While it is not the best solution it is the only one I found, without anything too messy. I'm posting here to ask if anyone knows a better way to solve this task?
Upvotes: 2
Views: 234
Reputation: 118158
While I also think chaos' answer is the right one here, for completeness, here is one way of achieving what you want using split
and grep
:
#!/usr/bin/perl
use strict;
use warnings;
my $x = "Hello[You]All";
my @x = grep { defined } split qr{(\[.+\])|}, $x;
use Data::Dumper;
print Dumper \@x;
Using this pattern, split
splits either on characters within brackets (you did not mention if "a[]b"

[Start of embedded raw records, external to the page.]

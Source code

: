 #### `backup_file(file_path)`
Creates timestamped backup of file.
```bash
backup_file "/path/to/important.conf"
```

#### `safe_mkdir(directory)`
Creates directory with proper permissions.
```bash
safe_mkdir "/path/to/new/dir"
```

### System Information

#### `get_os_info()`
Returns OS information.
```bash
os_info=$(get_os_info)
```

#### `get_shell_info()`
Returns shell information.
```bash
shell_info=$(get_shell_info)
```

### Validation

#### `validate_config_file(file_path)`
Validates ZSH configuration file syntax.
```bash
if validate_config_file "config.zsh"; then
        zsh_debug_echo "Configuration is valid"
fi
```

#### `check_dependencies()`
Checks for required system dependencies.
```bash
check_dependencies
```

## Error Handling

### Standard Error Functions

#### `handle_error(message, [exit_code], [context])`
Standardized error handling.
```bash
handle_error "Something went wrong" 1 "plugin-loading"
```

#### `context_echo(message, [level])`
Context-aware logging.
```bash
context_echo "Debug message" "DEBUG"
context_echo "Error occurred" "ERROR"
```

is a valid input) or the empty string and the grep
filters on defined
ness rather than truth value.
Upvotes: 1
Reputation: 35277
You could grep the results for non-empty elements;
my @list = grep /./, split(/(\[.*?\]|.)/, $str);
Alternatively,
my @list = $str =~ /\[.*?\]|./g;
Upvotes: 5
Reputation: 124335
my $str = "Hello[You]All";
my @list = $str =~ /(\[.*?\]|.)/g;
foreach (@list) {
print "->$_\n";
}
Which is to say: you don't need to split on the pattern you're using (which causes those empty elements, because they're the actual text that's been split out using your pattern as a divider); you just need to extract all matches for your pattern. Which doing a global (/g
) pattern match in array context does.